Qwen 3.6 27b punches so far above it's weights, it's just unreal. This morning I quickly vibe-coded a pile of demo 3D driving games, using a wide variety of the best and biggest models (deepseek-4-pro, glm5.1, grok4.3, mimo2.5pro, and more), and most produced absolutely terrible results. For example, after $2.94 in tokens on Openrouter, GLM5.1 gave me this unusable result:
http://1y1z.com:8284/3ddriving-glm51.html
Deepseek-4-pro produced this laughably bad piece of junk:
http://1y1z.com:8284/3ddriving-deepseek4pro.html
Grok 4.3, Ling-2.6-1t (a model with 1 trillion parameters), and Hy3, each made something at least kinda-sorta playable, but extremely basic:
- http://1y1z.com:8284/3ddriving-grok43.html
- http://1y1z.com:8284/3d-driving-game--ling26.html
- http://1y1z.com:8284/3ddriving-hy3/3ddriving-hy3.html
Most of the other models produced a mix of various garbage results that were totally unusable, even after a few iteration attempts.
Then Qwen 3.6 27b provided this useful start of a game, right out of the gate:
http://1y1z.com:8284/3d-driving-qwen36-27b.html
That example cost $.05 to create via Openrouter, and was not only the best first-shot code result, it was better than every other final result, even after some iteration with other models.
I just keep seeing surprisingly high quality results come from the Qwen 3.6 models, not just in my own work, but in videos by a many Youtubers, and among my friends who are testing LLMs.

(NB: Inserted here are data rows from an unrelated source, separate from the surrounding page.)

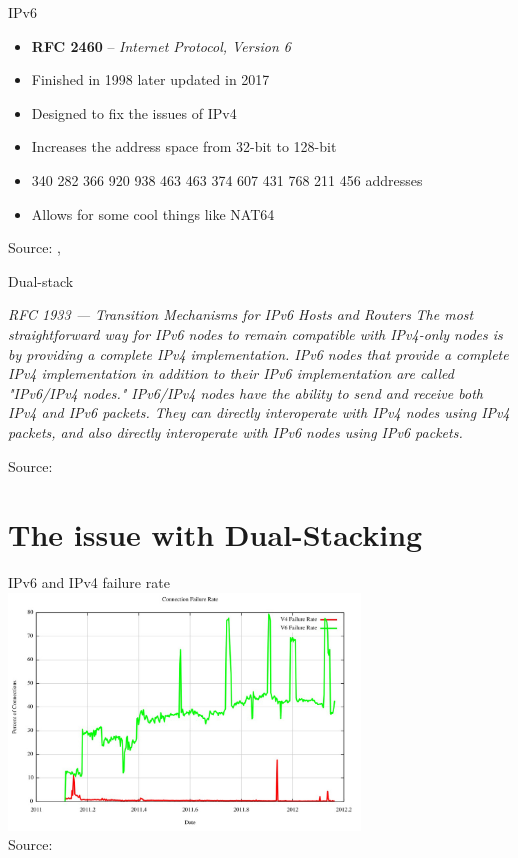 \documentclass[aspectratio=169]{beamer}
\begin{document}
\begin{frame}{IPv6}
  \begin{itemize}
    \item \textbf{RFC 2460} – \emph{Internet Protocol, Version 6}
    \item Finished in 1998 later updated in 2017
    \item Designed to fix the issues of IPv4
    \item Increases the address space from 32-bit to 128-bit
    \item 340 282 366 920 938 463 463 374 607 431 768 211 456 addresses
    \item Allows for some cool things like NAT64
  \end{itemize}
  \centering
  {\tiny Source: , }
\end{frame}

\begin{frame}{Dual-stack}
\small
\begin{block}{\textit{RFC 1933 — Transition Mechanisms for IPv6 Hosts and Routers}}
\vspace{0.5em}
\textit{The most straightforward way for IPv6 nodes to remain compatible with
IPv4-only nodes is by providing a complete IPv4 implementation. IPv6
nodes that provide a complete IPv4 implementation in addition to
their IPv6 implementation are called "IPv6/IPv4 nodes." IPv6/IPv4
nodes have the ability to send and receive both IPv4 and IPv6
packets. They can directly interoperate with IPv4 nodes using IPv4
packets, and also directly interoperate with IPv6 nodes using IPv6
packets.}
\end{block}
\centering
{\tiny Source: }
\end{frame}

\section{The issue with Dual-Stacking}
\begin{frame}{IPv6 and IPv4 failure rate}
  \centering
  \includegraphics[width=0.7\textwidth]{fig2.jpg}
  \\
  {\tiny Source: }
\end{frame}
\end{document}

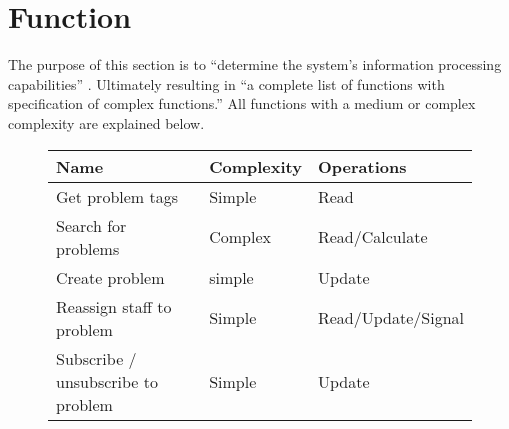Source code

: \section{Function}
\label{sec:function}

The purpose of this section is to ``determine the system's information processing capabilities'' \cite[p.~137]{roedeaalborg}. Ultimately resulting in ``a complete list of functions with specification of complex functions.'' \cite[p.~137]{roedeaalborg} 
All functions with a medium or complex complexity are explained below.



\begin{figure}[hpt] %
\begin{center}
\begin{tabular}{|l|l|l|}
\hline
\textbf{Name}								&\textbf{Complexity} & \textbf{Operations}   \\ \hline%
Get problem tags						&   Simple & Read   \\ \hline%
Search for problems 				&  Complex & Read/Calculate   \\ \hline%
Create problem 							&   simple & Update   \\ \hline%
Reassign staff to problem 	&   Simple & Read/Update/Signal   \\ \hline%
Subscribe / unsubscribe  to problem 	&   Simple & Update   \\ \hline%

\end{tabular}
\end{center}
\end{figure}
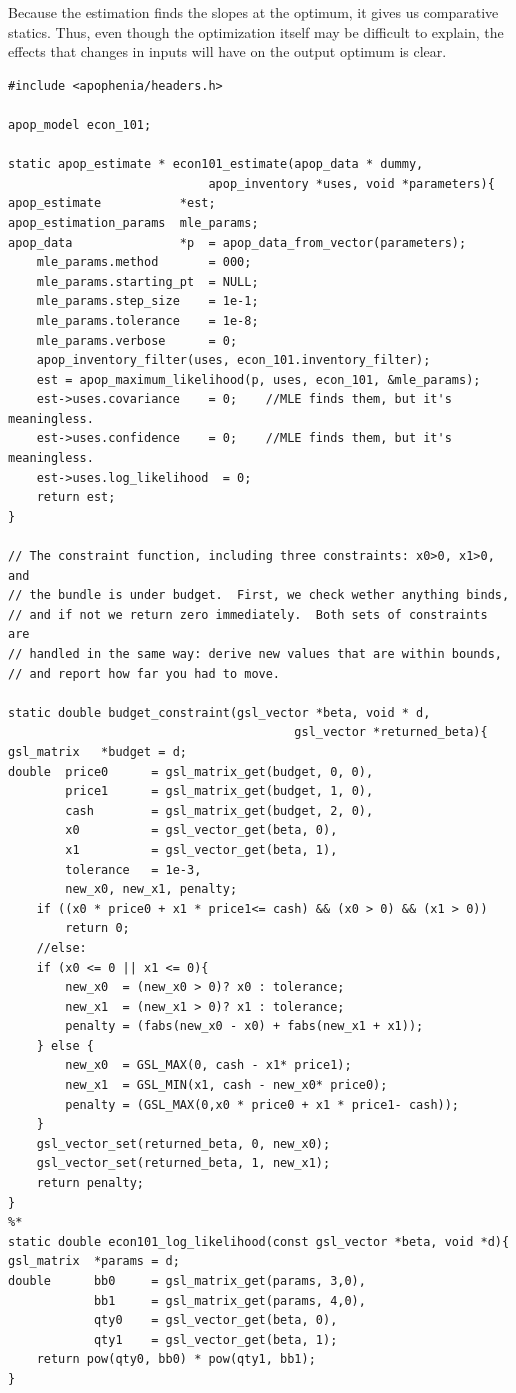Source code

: Because the estimation finds the slopes at the optimum, it gives us
comparative statics. Thus, even though the optimization itself may be
difficult to explain, the effects that changes in inputs will have on
the output optimum is clear.

\begin{lstlisting}
#include <apophenia/headers.h>

apop_model econ_101;

static apop_estimate * econ101_estimate(apop_data * dummy, 
                            apop_inventory *uses, void *parameters){
apop_estimate           *est;
apop_estimation_params  mle_params;
apop_data               *p  = apop_data_from_vector(parameters);
    mle_params.method       = 000;
    mle_params.starting_pt  = NULL;
    mle_params.step_size    = 1e-1;
    mle_params.tolerance    = 1e-8;
    mle_params.verbose      = 0;
    apop_inventory_filter(uses, econ_101.inventory_filter);
    est = apop_maximum_likelihood(p, uses, econ_101, &mle_params);
    est->uses.covariance    = 0;    //MLE finds them, but it's meaningless.
    est->uses.confidence    = 0;    //MLE finds them, but it's meaningless.
    est->uses.log_likelihood  = 0;
    return est;
}

// The constraint function, including three constraints: x0>0, x1>0, and
// the bundle is under budget.  First, we check wether anything binds,
// and if not we return zero immediately.  Both sets of constraints are
// handled in the same way: derive new values that are within bounds,
// and report how far you had to move.

static double budget_constraint(gsl_vector *beta, void * d, 
                                        gsl_vector *returned_beta){
gsl_matrix   *budget = d;
double  price0      = gsl_matrix_get(budget, 0, 0),
        price1      = gsl_matrix_get(budget, 1, 0),
        cash        = gsl_matrix_get(budget, 2, 0),
        x0          = gsl_vector_get(beta, 0),
        x1          = gsl_vector_get(beta, 1),
        tolerance   = 1e-3,
        new_x0, new_x1, penalty;
    if ((x0 * price0 + x1 * price1<= cash) && (x0 > 0) && (x1 > 0))
        return 0;
    //else:
    if (x0 <= 0 || x1 <= 0){
        new_x0  = (new_x0 > 0)? x0 : tolerance;
        new_x1  = (new_x1 > 0)? x1 : tolerance;
        penalty = (fabs(new_x0 - x0) + fabs(new_x1 + x1));
    } else {
        new_x0  = GSL_MAX(0, cash - x1* price1);
        new_x1  = GSL_MIN(x1, cash - new_x0* price0);
        penalty = (GSL_MAX(0,x0 * price0 + x1 * price1- cash));
    }
    gsl_vector_set(returned_beta, 0, new_x0);
    gsl_vector_set(returned_beta, 1, new_x1);
    return penalty;
}
%*
static double econ101_log_likelihood(const gsl_vector *beta, void *d){
gsl_matrix  *params = d;
double      bb0     = gsl_matrix_get(params, 3,0),
            bb1     = gsl_matrix_get(params, 4,0),
            qty0    = gsl_vector_get(beta, 0),
            qty1    = gsl_vector_get(beta, 1);
    return pow(qty0, bb0) * pow(qty1, bb1);
}    


\end{lstlisting}
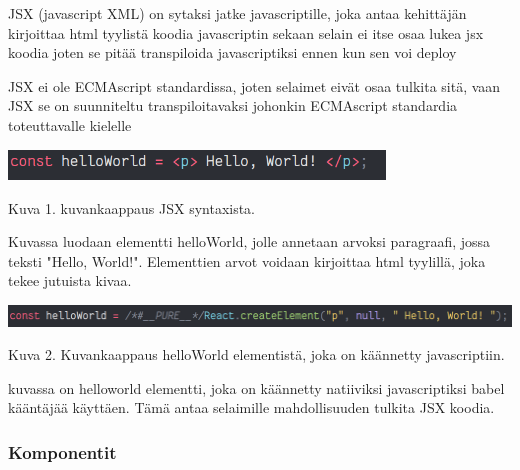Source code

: \documentclass[11pt,a4paper,titlepage,oneside]{article}
\begin{document}


JSX (javascript XML) on sytaksi jatke javascriptille, joka antaa kehittäjän kirjoittaa html tyylistä koodia javascriptin sekaan
selain ei itse osaa lukea jsx koodia joten se pitää transpiloida javascriptiksi ennen kun sen voi deploy



JSX ei ole ECMAscript standardissa, joten selaimet eivät osaa tulkita sitä, vaan JSX se on suunniteltu transpiloitavaksi johonkin ECMAscript standardia toteuttavalle kielelle
\medskip

\bigskip
\includegraphics[width=10cm]{src/public/oppar/pure_jsx_example.png}

Kuva 1. kuvankaappaus JSX syntaxista.
\medskip

Kuvassa luodaan elementti helloWorld, jolle annetaan arvoksi paragraafi, jossa teksti "Hello, World!"{}.
Elementtien arvot voidaan kirjoittaa html tyylillä, joka tekee jutuista kivaa.
\medskip



\bigskip
\includegraphics[width=15cm]{src/public/oppar/transpiled_jsx_example.png}

Kuva 2. Kuvankaappaus helloWorld elementistä, joka on käännetty javascriptiin. 
\medskip


kuvassa on helloworld elementti, joka on käännetty natiiviksi javascriptiksi babel kääntäjää käyttäen.
Tämä antaa selaimille mahdollisuuden tulkita JSX koodia.
\medskip



\subsubsection{Komponentit}
\end{document}
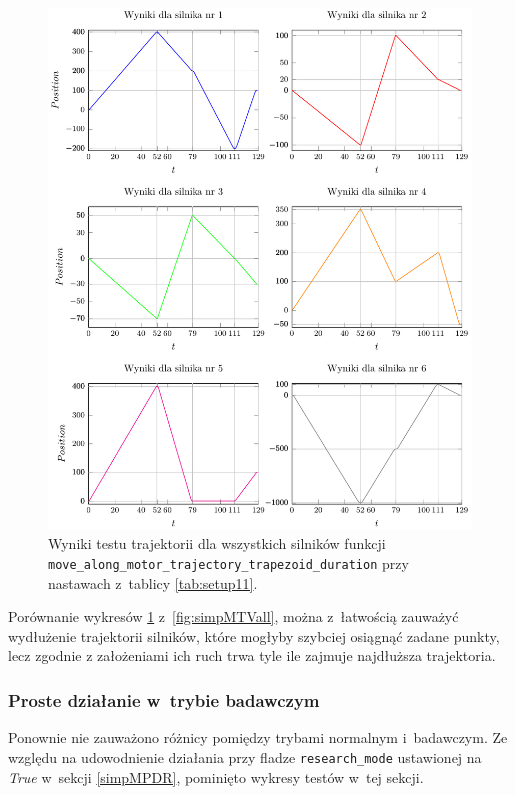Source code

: \documentclass[a4paper, 12pt]{article}
\begin{document}
	\begin{figure}[H]
		\centering
		\includegraphics[scale=1.05]{raport_graphs/simpMTDall.pdf}
		\caption{Wyniki testu trajektorii dla wszystkich silników funkcji \texttt{move\_along\_motor\_trajectory\_trapezoid\_duration} przy nastawach z~tablicy \ref{tab:setup11}.}
		\label{fig:simpMTDall}
	\end{figure}
	
	Porównanie wykresów \ref{fig:simpMTDall} z~\ref{fig:simpMTVall}, można z~łatwością zauważyć wydłużenie trajektorii silników, które mogłyby szybciej osiągnąć zadane punkty, lecz zgodnie z założeniami ich ruch trwa tyle ile zajmuje najdłuższa trajektoria.
	
	\subsubsection{Proste działanie w~trybie badawczym}	
	Ponownie nie zauważono różnicy pomiędzy trybami normalnym i~badawczym. Ze względu na udowodnienie działania przy fladze \texttt{research\_mode} ustawionej na \textit{True} w~sekcji \ref{simpMPDR}, pominięto wykresy testów w~tej sekcji.
	
\end{document}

Lately I've been fond of demonstrating game results and web site layout results, even though I don't have any need to write that sort of code, because it's easy for onlookers to immediately understand the successes and failures of code an LLM has provided, just by casually looking at visual applications.
I've noticed that the same quality roughly parallels the models' output for all sorts of other tasks, when compared to highly visual demos. When you see that one model builds a horribly shoddy looking web site layout, and produces games with broken controls and little playability, you'll tend to see that same model struggle to provide working back end logic for business apps too.
You can see some business app CRUD examples by Qwen 3.6 scattered around my demo links on this site, such as:
- http://1y1z.com:3929 A full CRUD database Northwind demo
- http://1y1z.com:5938 A little invoicing & payroll app
As well as many quick demos oriented towards useful application building, such as:
- http://1y1z.com:5994 A little public forum
- https://com-pute.com/nick/ui_controls_qwen36-35a3_3080_16Gb.html A simple UI control demo
I've just been absolutely blown away by the Qwen 3.6 models. The 27b dense model often goes head to head with many of the frontier models in terms of code quality, for all sorts of tasks - and the 35a3b MOE model is outrageously good for the speed, especially given that it can run on such small GPUs.
16GB VRAM is the smallest I've tried with 35a3b - it works well even with q4 compression on that class of small consumer grade hardware. This model takes on deeper challenges, tends to understand more of the scope of a goal, and its output is generally more creative, stylish, and reliable than that of any similarly sized model (and often much better than far larger models).
The takeaway is that you can actually accomplish useful development goals with Qwen 3.6. It seems to be by far the most practical, genuinely effective, and impressive model yet, for small GPUs.
I hope this is a sign of even better quality and performance to come in smaller models this year!